Trimble Divests Select Remote Water Monitoring Assets to Badger Meter
Technology firm Trimble (NASDAQ: TRMB) has sold some component pieces of its remote water monitoring portfolio to Badger Meter Inc. This move includes the divestiture of Trimble’s Telog brand of remote telemetry units (RTUs) and its Trimble Unity Remote Monitoring software. The company didn’t disclose the financial details of the transaction.
Trimble has taken this step as a part of its ongoing strategy to concentrate on core areas pivotal to its long-term growth and strategic product plan. Commenting on the decision, Rob Painter, president and CEO of Trimble, emphasized the value of focusing on the firm’s “Connect and Scale” strategy. According to him, the sale of these remote monitoring solutions to Badger Meter will bolster the strategies for growth for both enterprises.
The company plans to keep its water-related businesses serving marine construction, infrastructure monitoring, and surveying. The assets Trimble has divested offer real-time monitoring hardware and software designed for distributed data collection across water, wastewater, stormwater, and environmental water monitoring applications. In combination, Telog’s data recorders and Trimble’s Unity Remote Monitoring software offer a comprehensive view of user operations to water and wastewater municipalities and service providers.
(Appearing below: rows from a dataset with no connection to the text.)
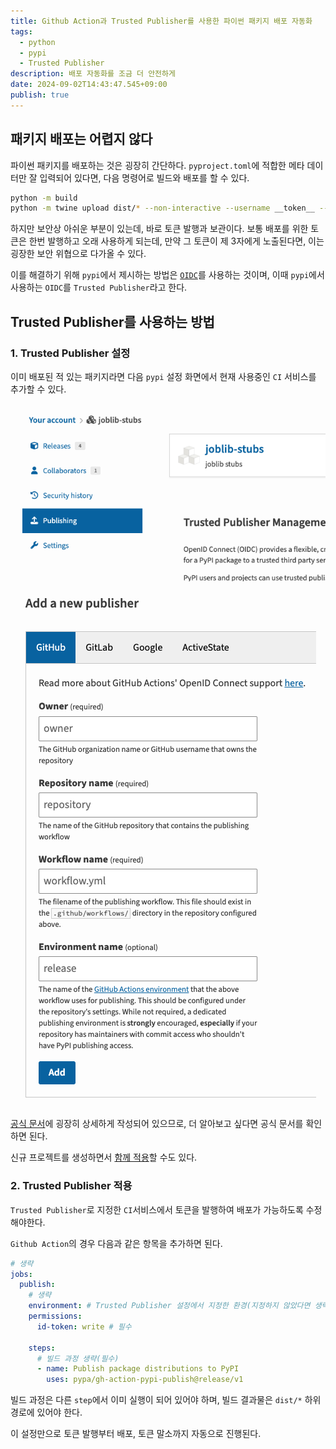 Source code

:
```yaml
---
title: Github Action과 Trusted Publisher를 사용한 파이썬 패키지 배포 자동화
tags:
  - python
  - pypi
  - Trusted Publisher
description: 배포 자동화를 조금 더 안전하게
date: 2024-09-02T14:43:47.545+09:00 
publish: true
---
```


## 패키지 배포는 어렵지 않다
파이썬 패키지를 배포하는 것은 굉장히 간단하다.
`pyproject.toml`에 적합한 메타 데이터만 잘 입력되어 있다면,
다음 명령어로 빌드와 배포를 할 수 있다.
```bash
python -m build
python -m twine upload dist/* --non-interactive --username __token__ --password <pypi 토큰>
```

하지만 보안상 아쉬운 부분이 있는데, 바로 토큰 발행과 보관이다.
보통 배포를 위한 토큰은 한번 발행하고 오래 사용하게 되는데,
만약 그 토큰이 제 3자에게 노출된다면, 이는 굉장한 보안 위협으로 다가올 수 있다.

이를 해결하기 위해 `pypi`에서 제시하는 방법은 [`OIDC`](https://openid.net/connect/)를 사용하는 것이며,
이때 `pypi`에서 사용하는 `OIDC`를 `Trusted Publisher`라고 한다.

## Trusted Publisher를 사용하는 방법
### 1. Trusted Publisher 설정
이미 배포된 적 있는 패키지라면 다음 `pypi` 설정 화면에서 현재 사용중인 `CI` 서비스를 추가할 수 있다.

![settings-0](/images/other/pypi-trusted-publisher/pypi-trusted-publisher-0.png)

![settings-1](/images/other/pypi-trusted-publisher/pypi-trusted-publisher-1.png)

[공식 문서](https://docs.pypi.org/trusted-publishers/)에 굉장히 상세하게 작성되어 있으므로, 더 알아보고 싶다면 공식 문서를 확인하면 된다.

신규 프로젝트를 생성하면서 [함께 적용](https://docs.pypi.org/trusted-publishers/creating-a-project-through-oidc/)할 수도 있다.
### 2. Trusted Publisher 적용
`Trusted Publisher`로 지정한 `CI`서비스에서 토큰을 발행하여 배포가 가능하도록 수정해야한다.

`Github Action`의 경우 다음과 같은 항목을 추가하면 된다.
```yaml
# 생략
jobs:
  publish:
    # 생략
    environment: # Trusted Publisher 설정에서 지정한 환경(지정하지 않았다면 생략)
    permissions:
      id-token: write # 필수

    steps:
      # 빌드 과정 생략(필수)
      - name: Publish package distributions to PyPI
        uses: pypa/gh-action-pypi-publish@release/v1
```

빌드 과정은 다른 `step`에서 이미 실행이 되어 있어야 하며,
빌드 결과물은 `dist/*` 하위 경로에 있어야 한다.

이 설정만으로 토큰 발행부터 배포, 토큰 말소까지 자동으로 진행된다.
Badger Meter chairman, president, and CEO Kenneth Bockhorst lauded the acquisition, saying it aligns perfectly with their strategic growth directions. He highlighted the added benefits of the new hardware-enabled software for network monitoring, saying it would provide a broader range of data, analytics, and information, thereby helping customers make more efficient, resilient, and sustainable decisions. This improvement aims to save money, enhance asset performance, and minimize risk across entire enterprises.
Westminster, Colo.-based Trimble offers core technologies such as positioning, modeling, connectivity, and data analytics for industries including construction, geospatial, agriculture, and transportation.